Asked whether he still predicted a dollar crisis, Volcker said, “You don’t have to predict it. We’re in it.” (I've written extensively about banks being insolvent, and how the Fed's actions have created a run on both the US Dollar, and also US Treasury bonds, Richard)
The credit crunch is increasingly impacting the so-called “real economy,” producing a spreading slowdown in economic activity, which, in turn, exacerbates the financial crisis.
The Financial Stability Forum, a body representing financial ministers and regulators from around the world, presented a report Friday to the Group of Seven financial ministers meeting calling for more disclosure and better risk management by financial institutions and a greater exchange of information between central bankers and regulators. It recommended requiring institutions to hold more capital and maintain larger cash reserves, but proposed no significant increase in government supervision of the banks.
The report is expected to be approved by the G7, but this is little more than window dressing meant to conceal sharp divisions among the member states. While the Fed has dramatically cut its target short-term interest rate since September, bringing it down from 5.25 percent to 2.25 percent, the European Central Bank has held its rate steady at 4 percent, and again this week refused to follow the Fed’s lead and reduce the eurozone rate. The divergence in policy has intensified the dollar crisis, as speculators and investors shift their holdings from dollars to euros. (The shifting to the Euro, FXE, along with the rise of the Yen, FXY, has been the lever driving down the US dollar and the raising the price of gold, Richard)

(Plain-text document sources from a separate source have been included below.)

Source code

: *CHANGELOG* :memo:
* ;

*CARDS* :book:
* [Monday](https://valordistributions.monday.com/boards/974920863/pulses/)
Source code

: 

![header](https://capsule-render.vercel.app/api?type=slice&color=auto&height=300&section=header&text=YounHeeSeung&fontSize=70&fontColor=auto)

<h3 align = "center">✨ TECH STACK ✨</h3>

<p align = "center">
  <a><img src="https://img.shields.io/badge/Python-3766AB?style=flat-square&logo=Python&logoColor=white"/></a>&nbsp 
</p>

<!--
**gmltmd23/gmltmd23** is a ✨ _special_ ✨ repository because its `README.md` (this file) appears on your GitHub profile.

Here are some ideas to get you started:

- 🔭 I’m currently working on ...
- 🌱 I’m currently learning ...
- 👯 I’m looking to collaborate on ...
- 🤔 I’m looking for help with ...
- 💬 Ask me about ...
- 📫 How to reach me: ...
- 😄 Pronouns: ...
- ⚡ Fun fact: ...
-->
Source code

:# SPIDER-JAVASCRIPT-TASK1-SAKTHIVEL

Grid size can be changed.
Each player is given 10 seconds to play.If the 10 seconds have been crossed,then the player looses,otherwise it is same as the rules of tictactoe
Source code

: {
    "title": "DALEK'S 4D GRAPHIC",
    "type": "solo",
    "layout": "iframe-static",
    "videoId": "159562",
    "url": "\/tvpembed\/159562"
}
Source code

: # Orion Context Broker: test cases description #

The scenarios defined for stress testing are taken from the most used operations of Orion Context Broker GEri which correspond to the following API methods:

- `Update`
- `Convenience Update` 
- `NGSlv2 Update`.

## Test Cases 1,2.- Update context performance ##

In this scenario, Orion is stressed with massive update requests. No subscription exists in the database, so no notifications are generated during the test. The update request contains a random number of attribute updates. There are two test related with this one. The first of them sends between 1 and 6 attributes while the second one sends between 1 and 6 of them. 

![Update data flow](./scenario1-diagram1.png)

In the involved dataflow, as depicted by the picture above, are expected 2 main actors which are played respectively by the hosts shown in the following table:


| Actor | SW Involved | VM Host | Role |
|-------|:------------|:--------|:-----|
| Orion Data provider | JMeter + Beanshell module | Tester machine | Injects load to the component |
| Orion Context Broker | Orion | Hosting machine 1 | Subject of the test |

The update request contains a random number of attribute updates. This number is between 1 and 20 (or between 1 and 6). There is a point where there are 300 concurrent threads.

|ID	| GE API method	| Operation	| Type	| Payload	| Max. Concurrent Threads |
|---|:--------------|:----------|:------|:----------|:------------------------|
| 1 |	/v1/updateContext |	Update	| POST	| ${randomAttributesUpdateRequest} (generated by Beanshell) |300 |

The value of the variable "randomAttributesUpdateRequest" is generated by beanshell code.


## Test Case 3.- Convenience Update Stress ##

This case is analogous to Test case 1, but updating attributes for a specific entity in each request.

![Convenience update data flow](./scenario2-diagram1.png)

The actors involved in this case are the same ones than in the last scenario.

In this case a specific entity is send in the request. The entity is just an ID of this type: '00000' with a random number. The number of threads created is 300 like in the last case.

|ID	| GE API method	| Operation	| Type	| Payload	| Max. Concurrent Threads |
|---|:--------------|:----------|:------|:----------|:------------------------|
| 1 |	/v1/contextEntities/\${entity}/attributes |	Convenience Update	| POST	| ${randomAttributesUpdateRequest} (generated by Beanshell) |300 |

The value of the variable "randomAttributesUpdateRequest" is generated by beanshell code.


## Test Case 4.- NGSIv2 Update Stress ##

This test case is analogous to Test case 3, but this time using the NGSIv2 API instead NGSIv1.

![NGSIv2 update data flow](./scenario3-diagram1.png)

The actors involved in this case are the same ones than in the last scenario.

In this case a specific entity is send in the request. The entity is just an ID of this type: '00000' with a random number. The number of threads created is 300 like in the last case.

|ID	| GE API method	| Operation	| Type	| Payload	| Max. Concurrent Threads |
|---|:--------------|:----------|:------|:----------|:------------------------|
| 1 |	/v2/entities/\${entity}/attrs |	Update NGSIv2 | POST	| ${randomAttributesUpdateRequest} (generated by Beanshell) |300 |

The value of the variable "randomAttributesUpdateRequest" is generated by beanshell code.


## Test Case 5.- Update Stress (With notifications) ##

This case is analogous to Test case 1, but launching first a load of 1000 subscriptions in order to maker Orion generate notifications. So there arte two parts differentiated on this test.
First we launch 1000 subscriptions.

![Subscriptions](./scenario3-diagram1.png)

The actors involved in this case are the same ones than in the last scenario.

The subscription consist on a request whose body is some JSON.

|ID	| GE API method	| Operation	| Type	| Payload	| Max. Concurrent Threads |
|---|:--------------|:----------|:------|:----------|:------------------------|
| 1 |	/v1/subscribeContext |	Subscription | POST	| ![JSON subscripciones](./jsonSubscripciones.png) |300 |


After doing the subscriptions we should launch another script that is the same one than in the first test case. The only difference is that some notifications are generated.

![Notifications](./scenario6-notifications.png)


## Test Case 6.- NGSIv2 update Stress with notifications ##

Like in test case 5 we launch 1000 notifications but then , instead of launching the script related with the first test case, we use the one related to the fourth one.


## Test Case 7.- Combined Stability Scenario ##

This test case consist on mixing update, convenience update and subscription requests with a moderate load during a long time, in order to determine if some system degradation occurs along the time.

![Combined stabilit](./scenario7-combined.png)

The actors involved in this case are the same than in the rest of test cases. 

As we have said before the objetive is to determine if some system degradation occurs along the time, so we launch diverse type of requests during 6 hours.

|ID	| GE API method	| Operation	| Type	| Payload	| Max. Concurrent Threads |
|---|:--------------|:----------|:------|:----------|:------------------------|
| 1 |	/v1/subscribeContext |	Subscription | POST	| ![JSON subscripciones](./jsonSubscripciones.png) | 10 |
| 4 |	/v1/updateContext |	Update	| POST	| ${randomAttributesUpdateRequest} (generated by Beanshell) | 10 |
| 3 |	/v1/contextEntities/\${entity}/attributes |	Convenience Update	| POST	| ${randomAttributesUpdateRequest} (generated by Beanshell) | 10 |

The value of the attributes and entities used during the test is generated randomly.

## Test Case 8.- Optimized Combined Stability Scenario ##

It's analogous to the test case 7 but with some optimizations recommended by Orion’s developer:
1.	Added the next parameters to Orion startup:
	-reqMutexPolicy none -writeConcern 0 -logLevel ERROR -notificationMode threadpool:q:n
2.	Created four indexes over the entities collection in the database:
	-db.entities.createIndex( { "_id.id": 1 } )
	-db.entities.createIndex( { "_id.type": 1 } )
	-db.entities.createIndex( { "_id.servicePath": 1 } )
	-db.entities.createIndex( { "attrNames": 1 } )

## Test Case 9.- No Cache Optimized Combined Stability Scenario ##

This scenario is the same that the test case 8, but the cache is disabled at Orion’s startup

On Wednesday, the US responded to the IMF economic growth report by publicly disavowing its projections for the US economy as “unduly pessimistic.” US Treasury spokesmen also rejected Strauss-Kahn’s call for government intervention on a global level to deal with the financial crisis.
II. An analysis comes from Austrian Economist Mike Mish Sheldon, who questions "What Exactly Is The Fed's Plan" and answers, "Careful review shows there is no plan other than lies, deceit, and what best suits those who caused the problem".
III. Another analysis comes from farmer and builder Elaine Meinel Supkis, who relates that :The G7 Meet To Plot Return To Old Status Quo" and shares that: "I constantly watch the G7 news because this imperialist collection of nations is at the heart of the banking collapse. They and only they have been hard at work, trying to flood the world with more red ink in a benighted attempt at bringing 'liquidity' to the vast seas of red ink they, themselves, created. Even as China tries to sop up this red ink in its FOREX reserves which are racing towards $2 trillion, the entire focus of the G7 is for more red ink. Even as 'money' vanishes as 'assets' collapse in value in the West, the 'cure' is more red ink. So today, we look at some debt statistics and past banking law changes in the US. And how the US uses debt to create money. The great wellspring here is government debt. Indeed, England and the US are in competition to see who can go the deepest into debt. This happens to be the same imperial complex that has ruled the world for the last 200 years. And the British half has teetered on bankruptcy more than once during this reign.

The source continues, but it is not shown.